La prima riguardo la possibilità che, al termine della guerra, la Germania avrebbe comprato dei prodotti provenienti dall’Argentina. Il nazista dichiarò, a riguardo, che la Germania avrebbe potuto anche acquistare l’intera produzione argentina, a patto che il paese avesse mantenuto la sua posizione neutrale. La seconda domanda riguardava i diritti argentini sulle Falkland <102. In tal caso la Germania ne riconosceva i diritti, date le ostilità nei confronti della Gran Bretagna. Ribbentrop però avvertì l’argentino che, se il suo paese non avesse prestato la giusta attenzione, gli Stati Uniti avrebbero potuto impossessarsene.

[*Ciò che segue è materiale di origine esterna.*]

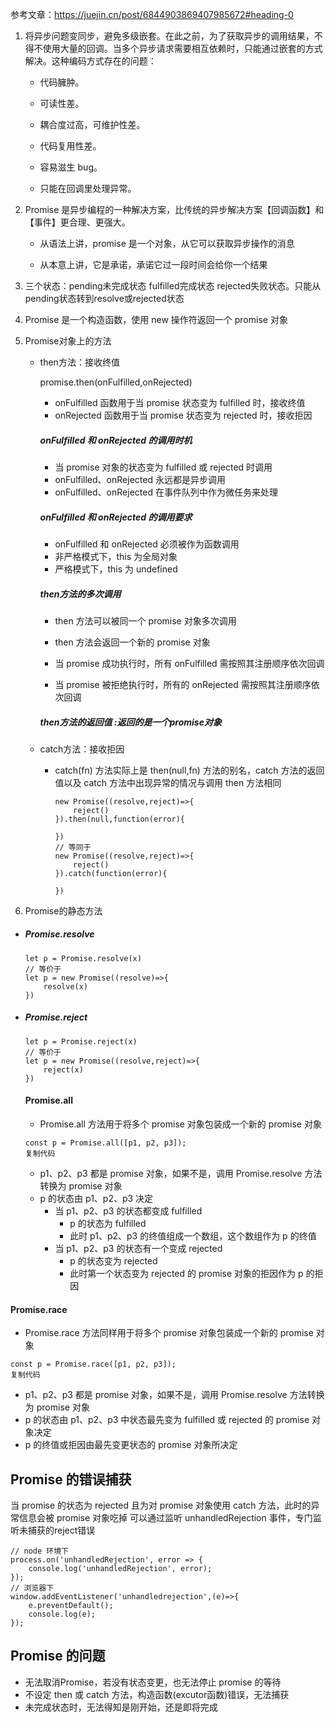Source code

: 参考文章：https://juejin.cn/post/6844903869407985672#heading-0

1. 将异步问题变同步，避免多级嵌套。在此之前，为了获取异步的调用结果，不得不使用大量的回调。当多个异步请求需要相互依赖时，只能通过嵌套的方式解决。这种编码方式存在的问题：

   - 代码臃肿。

   - 可读性差。

   - 耦合度过高，可维护性差。

   - 代码复用性差。

   - 容易滋生 bug。

   - 只能在回调里处理异常。

2. Promise 是异步编程的一种解决方案，比传统的异步解决方案【回调函数】和【事件】更合理、更强大。

   - 从语法上讲，promise 是一个对象，从它可以获取异步操作的消息

   - 从本意上讲，它是承诺，承诺它过一段时间会给你一个结果

3. 三个状态：pending未完成状态 fulfilled完成状态 rejected失败状态。只能从pending状态转到resolve或rejected状态

4. Promise 是一个构造函数，使用 new 操作符返回一个 promise 对象

5. Promise对象上的方法

   - then方法：接收终值

     promise.then(onFulfilled,onRejected)

     - onFulfilled 函数用于当 promise 状态变为 fulfilled 时，接收终值
     - onRejected 函数用于当 promise 状态变为 rejected 时，接收拒因

     ##### onFulfilled 和 onRejected 的调用时机

     - 当 promise 对象的状态变为 fulfilled 或 rejected 时调用
     - onFulfilled、onRejected 永远都是异步调用
     - onFulfilled、onRejected 在事件队列中作为微任务来处理

     ##### onFulfilled 和 onRejected 的调用要求

     - onFulfilled 和 onRejected 必须被作为函数调用
     - 非严格模式下，this 为全局对象
     - 严格模式下，this 为 undefined

     ##### then方法的多次调用

     - then 方法可以被同一个 promise 对象多次调用

     - then 方法会返回一个新的 promise 对象

     - 当 promise 成功执行时，所有 onFulfilled 需按照其注册顺序依次回调

     - 当 promise 被拒绝执行时，所有的 onRejected 需按照其注册顺序依次回调

     ##### then方法的返回值 :返回的是一个promise对象

   - catch方法：接收拒因

     - catch(fn) 方法实际上是 then(null,fn) 方法的别名，catch 方法的返回值以及 catch 方法中出现异常的情况与调用 then 方法相同

       ```
       new Promise((resolve,reject)=>{
           reject()
       }).then(null,function(error){
       
       })
       // 等同于
       new Promise((resolve,reject)=>{
           reject()
       }).catch(function(error){
       
       })
       ```

       

6. Promise的静态方法

- ##### Promise.resolve

  ```
  let p = Promise.resolve(x)
  // 等价于
  let p = new Promise((resolve)=>{
      resolve(x)
  })
  ```

- ##### Promise.reject

  ```
  let p = Promise.reject(x)
  // 等价于
  let p = new Promise((resolve,reject)=>{
      reject(x)
  })
  ```

  #### Promise.all

  - Promise.all 方法用于将多个 promise 对象包装成一个新的 promise 对象

  ```
  const p = Promise.all([p1, p2, p3]);
  复制代码
  ```

  - p1、p2、p3 都是 promise 对象，如果不是，调用 Promise.resolve 方法转换为 promise 对象
  - p 的状态由 p1、p2、p3 决定
    - 当 p1、p2、p3 的状态都变成 fulfilled
      - p 的状态为 fulfilled
      - 此时 p1、p2、p3 的终值组成一个数组，这个数组作为 p 的终值
    - 当 p1、p2、p3 的状态有一个变成 rejected
      - p 的状态变为 rejected
      - 此时第一个状态变为 rejected 的 promise 对象的拒因作为 p 的拒因

#### Promise.race

- Promise.race 方法同样用于将多个 promise 对象包装成一个新的 promise 对象

```
const p = Promise.race([p1, p2, p3]);
复制代码
```

- p1、p2、p3 都是 promise 对象，如果不是，调用 Promise.resolve 方法转换为 promise 对象
- p 的状态由 p1、p2、p3 中状态最先变为 fulfilled 或 rejected 的 promise 对象决定
- p 的终值或拒因由最先变更状态的 promise 对象所决定

## Promise 的错误捕获

当 promise 的状态为 rejected 且为对 promise 对象使用 catch 方法，此时的异常信息会被 promise 对象吃掉 可以通过监听 unhandledRejection 事件，专门监听未捕获的reject错误

```
// node 环境下
process.on('unhandledRejection', error => {
    console.log('unhandledRejection', error);
});
// 浏览器下
window.addEventListener('unhandledrejection',(e)=>{
    e.preventDefault();
    console.log(e);
});
```

## Promise 的问题

- 无法取消Promise，若没有状态变更，也无法停止 promise 的等待
- 不设定 then 或 catch 方法，构造函数(excutor函数)错误，无法捕获
- 未完成状态时，无法得知是刚开始，还是即将完成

Infine, dopo aver concordato sul fatto che la Spagna costituiva un ponte tra Argentina ed Europa, Goyeneche, al termine dell’incontro, disse che non era stato per nulla colpito dalla sua figura, ma addirittura disgustato <103. Prima di tornare a Parigi, ebbe un secondo incontro con Ribbentrop, durante il quale quest’ultimo gli consegnò una lettera di Hitler, il quale confermava il suo sostegno alle rivendicazioni argentine sulle Falkland.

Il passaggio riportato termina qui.